The Air Traffic Control (ATC) manages every landing, take-off, and taxi movement, and when too many aircraft are lined up during peak hours, ATC has to slow down the rate of clearances. That means even if your plane is ready for take-off, it may have to wait for a slot to open up.
Think of it as a traffic jam, but in the sky. During the morning and evening peaks, when both domestic and international departures are packed together, aircraft often queue up for up to 30 minutes before the take-off clearance. With fog or reduced visibility, that window stretches further.
This congestion is not limited to just Delhi or Mumbai. Bengaluru and Hyderabad, which are the new aviation hubs, are seeing similar patterns as passenger volumes grow faster than infrastructure expansion. ATC controllers are managing increasingly complex traffic patterns with limited spacing, making even a minor delay at one end ripple through multiple destinations.
When The Weather Turns Against You
Winter fog in North India is one of the most persistent culprits in flight delays. Between December and February, dense fog often reduces visibility to a few metres in Delhi, Lucknow, Varanasi, and Amritsar.
While modern airports have CAT III landing systems that allow aircraft to land in low visibility, the process still takes longer. Not all aircraft and pilots are certified for it, so some planes must wait until conditions improve.
Weather disruptions don’t stop with fog. Sudden rain in Bengaluru or crosswinds along the coastal runways of Chennai and Goa often force aircraft into holding patterns — circular paths flown while waiting for clearance to land. Every extra minute in the air burns fuel and squeezes the plane’s next departure window.
Once again, the domino effect kicks in: a plane stuck in holding over Bengaluru might land 25 minutes late, delay boarding for the next sector, and start a fresh cascade of delays elsewhere.
How Turnarounds Affect Efficiency
The business model of India’s low-cost carriers is built on quick turnarounds — the time taken to clean, refuel, board passengers, and push back for the next flight. For airlines like IndiGo, SpiceJet, and Akasa Air, this window is often as short as 25-30 minutes.

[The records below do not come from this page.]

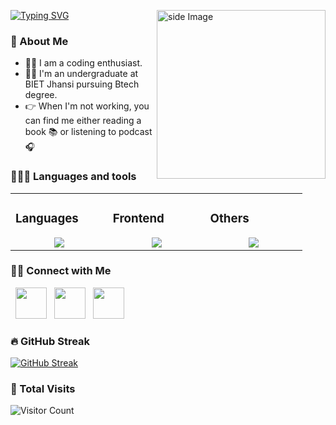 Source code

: [![Typing SVG](https://readme-typing-svg.demolab.com?font=Fira+Code&weight=700&pause=1000&color=F74F1F&width=435&lines=Hello+World+%F0%9F%91%8B;Welcome+to+my+GitHub!!;I'm+Anjali+Dwivedi)](https://git.io/typing-svg)
<img src="https://i.giphy.com/media/v1.Y2lkPTc5MGI3NjExOXpjNndoOHliYjRrbTBrNGpycDg2bHp6czF3ZTB1OGp4NWJubzB0aCZlcD12MV9pbnRlcm5hbF9naWZfYnlfaWQmY3Q9cw/kje0rsDyVEMEzQLPol/giphy.gif" alt="side Image" align="right" width="270" height="auto" />
### 🚀 About Me
- 👩‍💻 I am a coding enthusiast.
- 👩‍🎓 I'm an undergraduate at BIET Jhansi pursuing Btech degree.
- :point_right: When I'm not working, you can find me either reading a book :books: or listening to podcast 🎧


### 👨🏻‍💻 Languages and tools ###

<table><tr><td valign="top" width="25%">

### Languages  
<a href="https://github.com/Anjali286">
<div align="center">  
       <img src="https://skillicons.dev/icons?i=c,cpp,python,js&perline=4" /> 
</div>
</a>
 </td><td valign="top" width="25%">
        
### Frontend
<a href="https://github.com/Anjali286">
<div align="center">
       <img src="https://skillicons.dev/icons?i=html,css,js&perline=4" /> 
</div>
</a>

</td><td valign="top" width="25%">
  
### Others
<a href="https://github.com/Anjali286">
<div align="center">
       <img src="https://skillicons.dev/icons?i=mysql,postman,docker,github,vscode,vscodeqt&perline=4" /> 
</div>
</a>
</td>
</tr></table>


<h3> 🤝🏻 Connect with Me </h3>
<p align="left">
&nbsp; <a href="https://www.linkedin.com/in/anjali-dwivedi28/" target="_blank" rel="noopener noreferrer"><img src="https://img.icons8.com/color/48/000000/linkedin.png" width="50" /></a>  
&nbsp; <a href="mailto:anjalidwivedi2806@gmail.com" target="_blank" rel="noopener noreferrer"><img src="https://img.icons8.com/fluent/48/000000/gmail.png"  width="50" /></a>
&nbsp; <a href="https://x.com/adwivediii" target="_blank" rel="noopener noreferrer"><img src="https://img.icons8.com/color/48/000000/twitter.png" width="50" /></a>  
</p>

### 🔥 GitHub Streak
[![GitHub Streak](https://github-readme-streak-stats.herokuapp.com/?user=Anjali286&theme=radical)](https://git.io/streak-stats)


### 👀 Total Visits
![Visitor Count](https://profile-counter.glitch.me/Anjali286/count.svg)

<!---
Anjali286/Anjali286 is a ✨ special ✨ repository because its `README.md` (this file) appears on your GitHub profile.
You can click the Preview link to take a look at your changes.
--->

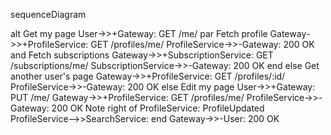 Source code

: sequenceDiagram

alt Get my page
User->>+Gateway: GET /me/
par Fetch profile
Gateway->>+ProfileService: GET /profiles/me/
ProfileService->>-Gateway: 200 OK
and Fetch subscriptions
Gateway->>+SubscriptionService: GET /subscriptions/me/
SubscriptionService->>-Gateway: 200 OK
end
else Get another user's page
Gateway->>+ProfileService: GET /profiles/:id/
ProfileService->>-Gateway: 200 OK
else Edit my page
User->>+Gateway: PUT /me/
Gateway->>+ProfileService: GET /profiles/me/
ProfileService->>-Gateway: 200 OK
Note right of ProfileService: ProfileUpdated
ProfileService-->>SearchService:
end
Gateway->>-User: 200 OK
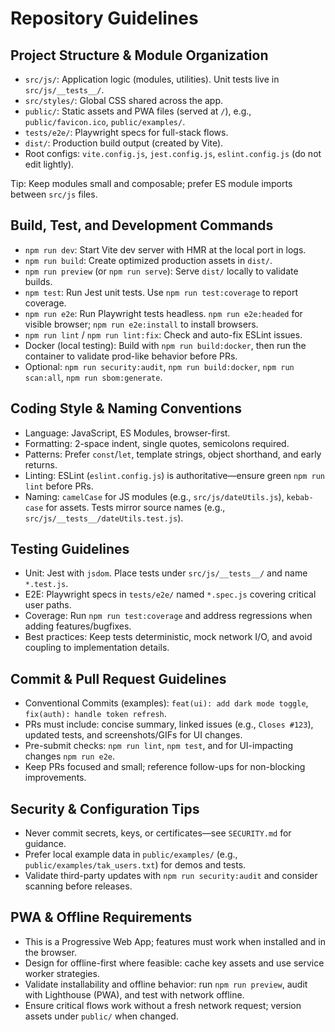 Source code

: # Repository Guidelines

## Project Structure & Module Organization

- `src/js/`: Application logic (modules, utilities). Unit tests live in `src/js/__tests__/`.
- `src/styles/`: Global CSS shared across the app.
- `public/`: Static assets and PWA files (served at `/`), e.g., `public/favicon.ico`, `public/examples/`.
- `tests/e2e/`: Playwright specs for full-stack flows.
- `dist/`: Production build output (created by Vite).
- Root configs: `vite.config.js`, `jest.config.js`, `eslint.config.js` (do not edit lightly).

Tip: Keep modules small and composable; prefer ES module imports between `src/js` files.

## Build, Test, and Development Commands

- `npm run dev`: Start Vite dev server with HMR at the local port in logs.
- `npm run build`: Create optimized production assets in `dist/`.
- `npm run preview` (or `npm run serve`): Serve `dist/` locally to validate builds.
- `npm test`: Run Jest unit tests. Use `npm run test:coverage` to report coverage.
- `npm run e2e`: Run Playwright tests headless. `npm run e2e:headed` for visible browser; `npm run e2e:install` to install browsers.
- `npm run lint` / `npm run lint:fix`: Check and auto-fix ESLint issues.
- Docker (local testing): Build with `npm run build:docker`, then run the container to validate prod-like behavior before PRs.
- Optional: `npm run security:audit`, `npm run build:docker`, `npm run scan:all`, `npm run sbom:generate`.

## Coding Style & Naming Conventions

- Language: JavaScript, ES Modules, browser-first.
- Formatting: 2-space indent, single quotes, semicolons required.
- Patterns: Prefer `const`/`let`, template strings, object shorthand, and early returns.
- Linting: ESLint (`eslint.config.js`) is authoritative—ensure green `npm run lint` before PRs.
- Naming: `camelCase` for JS modules (e.g., `src/js/dateUtils.js`), `kebab-case` for assets. Tests mirror source names (e.g., `src/js/__tests__/dateUtils.test.js`).

## Testing Guidelines

- Unit: Jest with `jsdom`. Place tests under `src/js/__tests__/` and name `*.test.js`.
- E2E: Playwright specs in `tests/e2e/` named `*.spec.js` covering critical user paths.
- Coverage: Run `npm run test:coverage` and address regressions when adding features/bugfixes.
- Best practices: Keep tests deterministic, mock network I/O, and avoid coupling to implementation details.

## Commit & Pull Request Guidelines

- Conventional Commits (examples): `feat(ui): add dark mode toggle`, `fix(auth): handle token refresh`.
- PRs must include: concise summary, linked issues (e.g., `Closes #123`), updated tests, and screenshots/GIFs for UI changes.
- Pre-submit checks: `npm run lint`, `npm test`, and for UI-impacting changes `npm run e2e`.
- Keep PRs focused and small; reference follow-ups for non-blocking improvements.

## Security & Configuration Tips

- Never commit secrets, keys, or certificates—see `SECURITY.md` for guidance.
- Prefer local example data in `public/examples/` (e.g., `public/examples/tak_users.txt`) for demos and tests.
- Validate third-party updates with `npm run security:audit` and consider scanning before releases.

## PWA & Offline Requirements

- This is a Progressive Web App; features must work when installed and in the browser.
- Design for offline-first where feasible: cache key assets and use service worker strategies.
- Validate installability and offline behavior: run `npm run preview`, audit with Lighthouse (PWA), and test with network offline.
- Ensure critical flows work without a fresh network request; version assets under `public/` when changed.
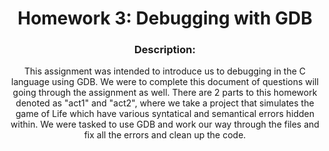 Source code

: <div align='center'> <h1> Homework 3: Debugging with GDB </h1>

### Description:
  
  This assignment was intended to introduce us to debugging in the C language using GDB. We were to complete this document of questions will going through the assignment as well. 
  There are 2 parts to this homework denoted as "act1" and "act2", where we take a project that simulates the game of Life which have various syntatical and semantical errors hidden
  within. We were tasked to use GDB and work our way through the files and fix all the errors and clean up the code. 
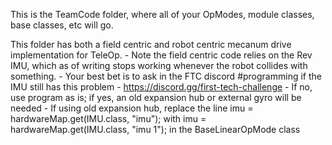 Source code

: This is the TeamCode folder, where all of your OpModes, module classes, base classes, etc will go.

This folder has both a field centric and robot centric mecanum drive implementation for TeleOp. 
    - Note the field centric code relies on the Rev IMU, which as of writing stops working whenever the robot collides with something.
    - Your best bet is to ask in the FTC discord #programming if the IMU still has this problem - https://discord.gg/first-tech-challenge
    - If no, use program as is; if yes, an old expansion hub or external gyro will be needed
    - If using old expansion hub, replace the line imu = hardwareMap.get(IMU.class, "imu");
      with imu = hardwareMap.get(IMU.class, "imu 1"); in the BaseLinearOpMode class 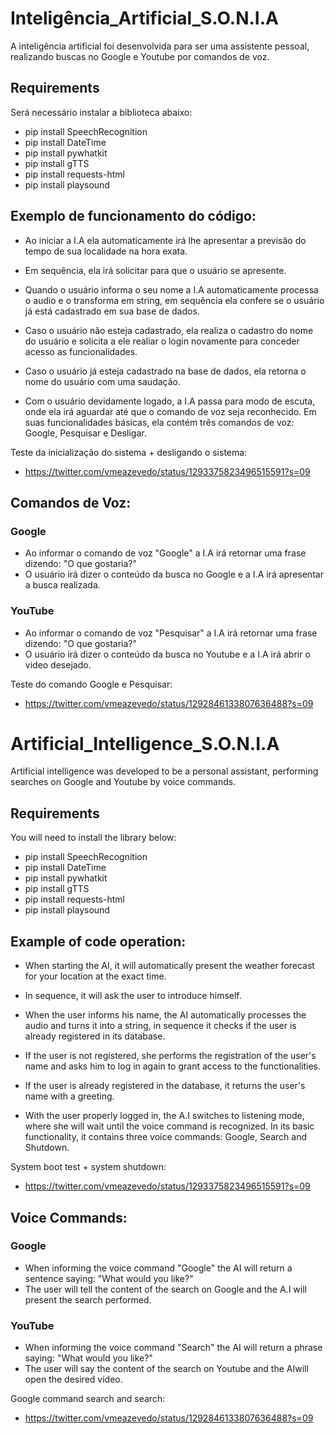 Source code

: # Inteligência_Artificial_S.O.N.I.A
A inteligência artificial foi desenvolvida para ser uma assistente pessoal, realizando buscas no Google e Youtube por comandos de voz.
  
## Requirements
Será necessário instalar a biblioteca abaixo:
- pip install SpeechRecognition
- pip install DateTime
- pip install pywhatkit
- pip install gTTS
- pip install requests-html
- pip install playsound


## Exemplo de funcionamento do código:
- Ao iniciar a I.A ela automaticamente irá lhe apresentar a previsão do tempo de sua localidade na hora exata.

- Em sequência, ela irá solicitar para que o usuário se apresente.
- Quando o usuário informa o seu nome a I.A automaticamente processa o audio e o transforma em string, em sequência ela confere se o usuário já está cadastrado em sua base de dados.
- Caso o usuário não esteja cadastrado, ela realiza o cadastro do nome do usuário e solicita a ele realiar o login novamente para conceder acesso as funcionalidades.
- Caso o usuário já esteja cadastrado na base de dados, ela retorna o nome do usuário com uma saudação.
- Com o usuário devidamente logado, a I.A passa para modo de escuta, onde ela irá aguardar até que o comando de voz seja reconhecido. Em suas funcionalidades básicas, ela contém três comandos de voz: Google, Pesquisar e Desligar.

Teste da inicialização do sistema + desligando o sistema:
* https://twitter.com/vmeazevedo/status/1293375823496515591?s=09


## Comandos de Voz:
### Google
- Ao informar o comando de voz "Google" a I.A irá retornar uma frase dizendo: "O que gostaria?"
- O usuário irá dizer o conteúdo da busca no Google e a I.A irá apresentar a busca realizada.


### YouTube
- Ao informar o comando de voz "Pesquisar" a I.A irá retornar uma frase dizendo: "O que gostaria?"
- O usuário irá dizer o conteúdo da busca no Youtube e a I.A irá abrir o video desejado.

Teste do comando Google e Pesquisar:
* https://twitter.com/vmeazevedo/status/1292846133807636488?s=09



# Artificial_Intelligence_S.O.N.I.A
Artificial intelligence was developed to be a personal assistant, performing searches on Google and Youtube by voice commands.
  
## Requirements
You will need to install the library below:
- pip install SpeechRecognition
- pip install DateTime
- pip install pywhatkit
- pip install gTTS
- pip install requests-html
- pip install playsound


## Example of code operation:
- When starting the AI, it will automatically present the weather forecast for your location at the exact time.

- In sequence, it will ask the user to introduce himself.
- When the user informs his name, the AI ​​automatically processes the audio and turns it into a string, in sequence it checks if the user is already registered in its database.
- If the user is not registered, she performs the registration of the user's name and asks him to log in again to grant access to the functionalities.
- If the user is already registered in the database, it returns the user's name with a greeting.
- With the user properly logged in, the A.I switches to listening mode, where she will wait until the voice command is recognized. In its basic functionality, it contains three voice commands: Google, Search and Shutdown.

System boot test + system shutdown:
* https://twitter.com/vmeazevedo/status/1293375823496515591?s=09


## Voice Commands:
### Google
- When informing the voice command "Google" the AI ​​will return a sentence saying: "What would you like?"
- The user will tell the content of the search on Google and the A.I will present the search performed.


### YouTube
- When informing the voice command "Search" the AI ​​will return a phrase saying: "What would you like?"
- The user will say the content of the search on Youtube and the AI ​​will open the desired video.

Google command search and search:
* https://twitter.com/vmeazevedo/status/1292846133807636488?s=09
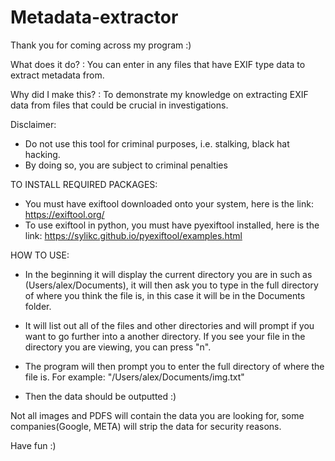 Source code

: 
# Metadata-extractor

Thank you for coming across my program :)

What does it do? : You can enter in any files that have EXIF type data to extract metadata from. 

Why did I make this? : To demonstrate my knowledge on extracting EXIF data from files that could be crucial in investigations. 

Disclaimer:
* Do not use this tool for criminal purposes, i.e. stalking,  black hat hacking.
* By doing so, you are subject to criminal penalties

TO INSTALL REQUIRED PACKAGES:
* You must have exiftool downloaded onto your system, here is the link: https://exiftool.org/
* To use exiftool in python, you must have pyexiftool installed, here is the link: https://sylikc.github.io/pyexiftool/examples.html

HOW TO USE:
* In the beginning it will display the current directory you are in such as (Users/alex/Documents), it will then ask you to type in the full directory 
of where you think the file is, in this case it will be in the Documents folder. 

* It will list out all of the files and other directories and will prompt if you want to go further into a another directory. If you see your file in the directory you are viewing, you can press "n". 

* The program will then prompt you to enter the full directory of where the file is. 
For example: "/Users/alex/Documents/img.txt"

* Then the data should be outputted :)

Not all images and PDFS will contain the data you are looking for, some companies(Google, META) will strip the data for security reasons.

Have fun :)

That means there is almost no buffer. If a flight arrives 15 minutes late and boarding takes five minutes longer, it is already behind schedule for its next leg. Multiply that by three or four flights a day, and by evening, that aircraft could be running an hour or more behind.
Airlines in other regions often schedule small buffer periods — 10 or 15 minutes of “hidden” ground time to absorb delays. But in India, where high utilisation keeps ticket prices competitive, airlines prefer to pack their schedules tightly. The trade-off is predictability: one delay early in the day becomes inescapable.
How Crew Duty Hours Are A Constraint
Pilots and cabin crew are legally bound by duty-hour limits set by aviation regulators to prevent fatigue. Once a crew reaches its maximum duty time, they cannot legally continue operating flights.
When delays stretch, this rule can trigger an unexpected second layer of disruption. For instance, if a flight that was supposed to land in Delhi at 9 pm gets delayed to 10:30 pm, the same crew might “time out”, exceeding their allowed duty hours. The airline then has to find a replacement crew.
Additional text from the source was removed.